→ **AIM OF THE TASK**: Using the data below, show every line where the word "watch" occurs.

Dataset entries
+ + + + + + +
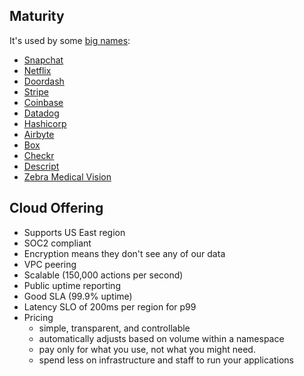 ## Maturity
It's used by some [big names](https://temporal.io/use-cases):
* [Snapchat](https://eng.snap.com/build_a_reliable_system_in_a_microservices_world_at_snap/)
* [Netflix](https://www.youtube.com/watch?v=LliBP7YMGyA)
* [Doordash](https://doordash.engineering/2020/08/14/workflows-cadence-event-driven-processing/)
* [Stripe](https://www.youtube.com/watch?v=Crkcr1S-NSc)
* [Coinbase](https://temporal.io/case-studies/reliable-crypto-transactions-at-coinbase)
* [Datadog](https://www.youtube.com/watch?v=Hz7ZZzafBoE)
* [Hashicorp](https://www.youtube.com/watch?v=kDlrM6sgk2k&t=1188s)
* [Airbyte](https://temporal.io/case-studies/airbyte-case-study)
* [Box](https://temporal.io/case-studies/temporal-a-central-brain-for-box)
* [Checkr](https://temporal.io/case-studies/how-temporal-simplified-checkr-workflows/)
* [Descript](https://temporal.io/case-studies/descript-case-study)
* [Zebra Medical Vision](https://temporal.io/case-studies/zebra-medical-case-study/)

## Cloud Offering
- Supports US East region
- SOC2 compliant
- Encryption means they don't see any of our data
- VPC peering
- Scalable (150,000 actions per second)
- Public uptime reporting
- Good SLA (99.9% uptime)
- Latency SLO of 200ms per region for p99
- Pricing
  - simple, transparent, and controllable
  - automatically adjusts based on volume within a namespace
  - pay only for what you use, not what you might need.
  - spend less on infrastructure and staff to run your applications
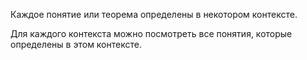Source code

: Каждое понятие или теорема определены в некотором контексте. 

Для каждого контекста можно посмотреть все понятия, которые определены в этом контексте.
+ + + + + + +
→ **WRITTEN RESPONSE**:
* [Netflix](https://www.youtube.com/watch?v=LliBP7YMGyA)
* [Stripe](https://www.youtube.com/watch?v=Crkcr1S-NSc)
* [Datadog](https://www.youtube.com/watch?v=Hz7ZZzafBoE)
* [Hashicorp](https://www.youtube.com/watch?v=kDlrM6sgk2k&t=1188s)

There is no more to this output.